- Abbreviation: SLON (English) СЛОН (Russian)
- Leader: Vyacheslav Igrunov
- Founded: November 16, 2002
- Dissolved: April 16, 2007
- Split from: Yabloko
- Headquarters: 41st Building, 9th Parkovaya Street, Moscow, Russia
- Ideology: Social liberalism Support of science and education
- Political position: Centre to centre-left
- National affiliation: Rodina (2003)
- Colours: Purple Periwinkle

Website
- slon-party.ru

= Union of People for Education and Science =

The Union of People for Education and Science (SLON; Союз людей за образование и науку, партия СЛОН) was a social-liberal political party that existed in Russia from 2002 to 2007.

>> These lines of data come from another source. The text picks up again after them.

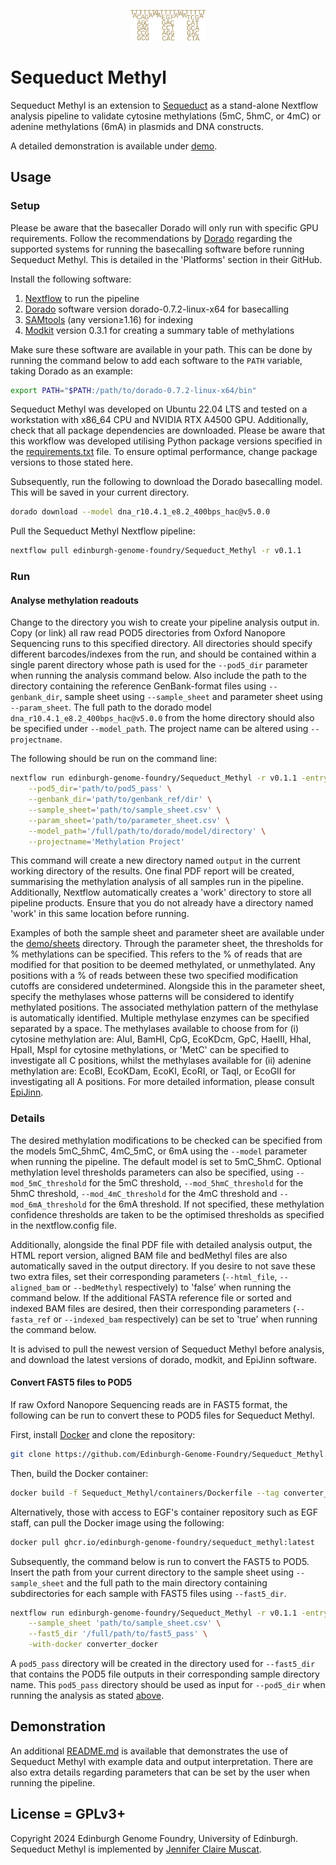 <p align="center">
<img alt="Sequeduct Methyl logo" title="Sequeduct Methyl" src="images/logo.png" width="120">
</p>


# Sequeduct Methyl

Sequeduct Methyl is an extension to [Sequeduct](https://github.com/Edinburgh-Genome-Foundry/Sequeduct) as a stand-alone Nextflow analysis pipeline to validate cytosine methylations (5mC, 5hmC, or 4mC) or adenine methylations (6mA) in plasmids and DNA constructs.

A detailed demonstration is available under [demo](https://github.com/Edinburgh-Genome-Foundry/Sequeduct_Methyl/tree/main/demo).

## Usage

### Setup

Please be aware that the basecaller Dorado will only run with specific GPU requirements. Follow the recommendations by [Dorado](https://github.com/nanoporetech/dorado) regarding the supported systems for running the basecalling software before running Sequeduct Methyl. This is detailed in the 'Platforms' section in their GitHub.

Install the following software:

1. [Nextflow](https://www.nextflow.io/) to run the pipeline
2. [Dorado](https://github.com/nanoporetech/dorado) software version dorado-0.7.2-linux-x64 for basecalling
3. [SAMtools](https://github.com/samtools/samtools) (any version≥1.16) for indexing
4. [Modkit](https://github.com/nanoporetech/modkit) version 0.3.1 for creating a summary table of methylations

Make sure these software are available in your path. This can be done by running the command below to add each software to the `PATH` variable, taking Dorado as an example:

```bash
export PATH="$PATH:/path/to/dorado-0.7.2-linux-x64/bin"
```

Sequeduct Methyl was developed on Ubuntu 22.04 LTS and tested on a workstation with x86_64 CPU and NVIDIA RTX A4500 GPU. Additionally, check that all package dependencies are downloaded. Please be aware that this workflow was developed utilising Python package versions specified in the [requirements.txt](https://github.com/Edinburgh-Genome-Foundry/Sequeduct_Methyl/blob/main/requirements.txt) file. To ensure optimal performance, change package versions to those stated here.

Subsequently, run the following to download the Dorado basecalling model. This will be saved in your current directory.

```bash
dorado download --model dna_r10.4.1_e8.2_400bps_hac@v5.0.0
```

Pull the Sequeduct Methyl Nextflow pipeline:

```bash
nextflow pull edinburgh-genome-foundry/Sequeduct_Methyl -r v0.1.1
```

### Run

#### Analyse methylation readouts

Change to the directory you wish to create your pipeline analysis output in. Copy (or link) all raw read POD5 directories from Oxford Nanopore Sequencing runs to this specified directory. All directories should specify different barcodes/indexes from the run, and should be contained within a single parent directory whose path is used for the `--pod5_dir` parameter when running the analysis command below. Also include the path to the directory containing the reference GenBank-format files using `--genbank_dir`, sample sheet using `--sample_sheet` and parameter sheet using `--param_sheet`. The full path to the dorado model `dna_r10.4.1_e8.2_400bps_hac@v5.0.0` from the home directory should also be specified under `--model_path`. The project name can be altered using `--projectname`.

The following should be run on the command line:

```bash
nextflow run edinburgh-genome-foundry/Sequeduct_Methyl -r v0.1.1 -entry analysis \
    --pod5_dir='path/to/pod5_pass' \
    --genbank_dir='path/to/genbank_ref/dir' \
    --sample_sheet='path/to/sample_sheet.csv' \
    --param_sheet='path/to/parameter_sheet.csv' \
    --model_path='/full/path/to/dorado/model/directory' \
    --projectname='Methylation Project'
```

This command will create a new directory named `output` in the current working directory of the results. One final PDF report will be created, summarising the methylation analysis of all samples run in the pipeline. Additionally, Nextflow automatically creates a 'work' directory to store all pipeline products. Ensure that you do not already have a directory named 'work' in this same location before running.

Examples of both the sample sheet and parameter sheet are available under the [demo/sheets](https://github.com/Edinburgh-Genome-Foundry/Sequeduct_Methyl/tree/main/demo/sheets) directory. Through the parameter sheet, the thresholds for % methylations can be specified. This refers to the % of reads that are modified for that position to be deemed methylated, or unmethylated. Any positions with a % of reads between these two specified modification cutoffs are considered undetermined. Alongside this in the parameter sheet, specify the methylases whose patterns will be considered to identify methylated positions. The associated methylation pattern of the methylase is automatically identified. Multiple methylase enzymes can be specified separated by a space. The methylases available to choose from for (i) cytosine methylation are: AluI, BamHI, CpG, EcoKDcm, GpC, HaeIII, Hhal, HpaII, MspI for cytosine methylations, or 'MetC' can be specified to investigate all C positions, whilst the methylases available for (ii) adenine methylation are: EcoBI, EcoKDam, EcoKI, EcoRI, or TaqI, or EcoGII for investigating all A positions. For more detailed information, please consult [EpiJinn](https://github.com/Edinburgh-Genome-Foundry/EpiJinn).

### Details

The desired methylation modifications to be checked can be specified from the models 5mC_5hmC, 4mC_5mC, or 6mA using the `--model` parameter when running the pipeline. The default model is set to 5mC_5hmC. Optional methylation level thresholds parameters can also be specified, using `--mod_5mC_threshold` for the 5mC threshold, `--mod_5hmC_threshold` for the 5hmC threshold, `--mod_4mC_threshold` for the 4mC threshold and `--mod_6mA_threshold` for the 6mA threshold. If not specified, these methylation confidence thresholds are taken to be the optimised thresholds as specified in the nextflow.config file. 

Additionally, alongside the final PDF file with detailed analysis output, the HTML report version, aligned BAM file and bedMethyl files are also automatically saved in the output directory. If you desire to not save these two extra files, set their corresponding parameters (`--html_file`, `--aligned_bam` or `--bedMethyl` respectively) to 'false' when running the command below. If the additional FASTA reference file or sorted and indexed BAM files are desired, then their corresponding parameters (`--fasta_ref` or `--indexed_bam` respectively) can be set to 'true' when running the command below.

It is advised to pull the newest version of Sequeduct Methyl before analysis, and download the latest versions of dorado, modkit, and EpiJinn software.

#### Convert FAST5 files to POD5

If raw Oxford Nanopore Sequencing reads are in FAST5 format, the following can be run to convert these to POD5 files for Sequeduct Methyl.

First, install [Docker](https://www.docker.com/) and clone the repository:

```bash
git clone https://github.com/Edinburgh-Genome-Foundry/Sequeduct_Methyl.git
```

Then, build the Docker container:

```bash
docker build -f Sequeduct_Methyl/containers/Dockerfile --tag converter_docker .
```

Alternatively, those with access to EGF's container repository such as EGF staff, can pull the Docker image using the following:

```bash
docker pull ghcr.io/edinburgh-genome-foundry/sequeduct_methyl:latest
```

Subsequently, the command below is run to convert the FAST5 to POD5. Insert the path from your current directory to the sample sheet using `--sample_sheet` and the full path to the main directory containing subdirectories for each sample with FAST5 files using `--fast5_dir`.

```bash
nextflow run edinburgh-genome-foundry/Sequeduct_Methyl -r v0.1.1 -entry converter \
    --sample_sheet 'path/to/sample_sheet.csv' \
    --fast5_dir '/full/path/to/fast5_pass' \
    -with-docker converter_docker
```

A `pod5_pass` directory will be created in the directory used for `--fast5_dir` that contains the POD5 file outputs in their corresponding sample directory name. This `pod5_pass` directory should be used as input for `--pod5_dir` when running the analysis as stated [above](https://github.com/Edinburgh-Genome-Foundry/Sequeduct_Methyl/tree/main?tab=readme-ov-file#convert-fast5-files-to-pod5).

## Demonstration

An additional [README.md](https://github.com/Edinburgh-Genome-Foundry/Sequeduct_Methyl/tree/main/demo/README.md) is available that demonstrates the use of Sequeduct Methyl with example data and output interpretation. There are also extra details regarding parameters that can be set by the user when running the pipeline.

## License = GPLv3+

Copyright 2024 Edinburgh Genome Foundry, University of Edinburgh. Sequeduct Methyl is implemented by [Jennifer Claire Muscat](https://github.com/jennycmuscat).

The party was formed by a group of politicians who left Yabloko, led by Vyacheslav Vladimirovich Igrunov. Their political priorities included social protection, general liberal values, and support for science and education. The party received 0.17% of the vote in the 2003 Russian legislative election. On October 30, 2004, the party joined a coalition with the Patriotic Party of Russia. On March 21, 2005, the party signed an agreement with the Russian Party of Life. On August 8, 2006, the Federal Service for State Registration, Cadastre and Cartography ruled that the party lacks the legally required number of members, and it was dissolved in February 2007.

==History==
On 20 February 2003, the party held a protest against an upcoming education reform and the government's proposed reduction in spending on science. SLON called on the Russian authorities to abandon their policy of austerity towards education and science.

In 2003, Vladimir Shakhtin, a member of the Central Council of the party and a prominent opposition figure in the Komi Republic, was elected head of the Inta Urban Okrug. In the elections to the regional Duma of the Sverdlovsk Oblast, the SLON bloc received first place. In 2006, a criminal case was opened against Shakhtin for failure to comply with the decision of the Arbitration Court of the Republic to accept residential buildings on the city's balance sheet, as a result of which he was removed from the post of head of the city. In 2007, the case against Shakhtin was dropped due to his repentance. Vladimir Shakhtin himself linked his resignation to his party affiliation and refusal to cooperate with United Russia:

I am a representative of SLON, the Union of People for Education and Science. This party is slowly dying, because it is a party that does not take money from business; that is, we are not for sale. That is why elephants do not survive in Russia, and mammoths have long since become extinct.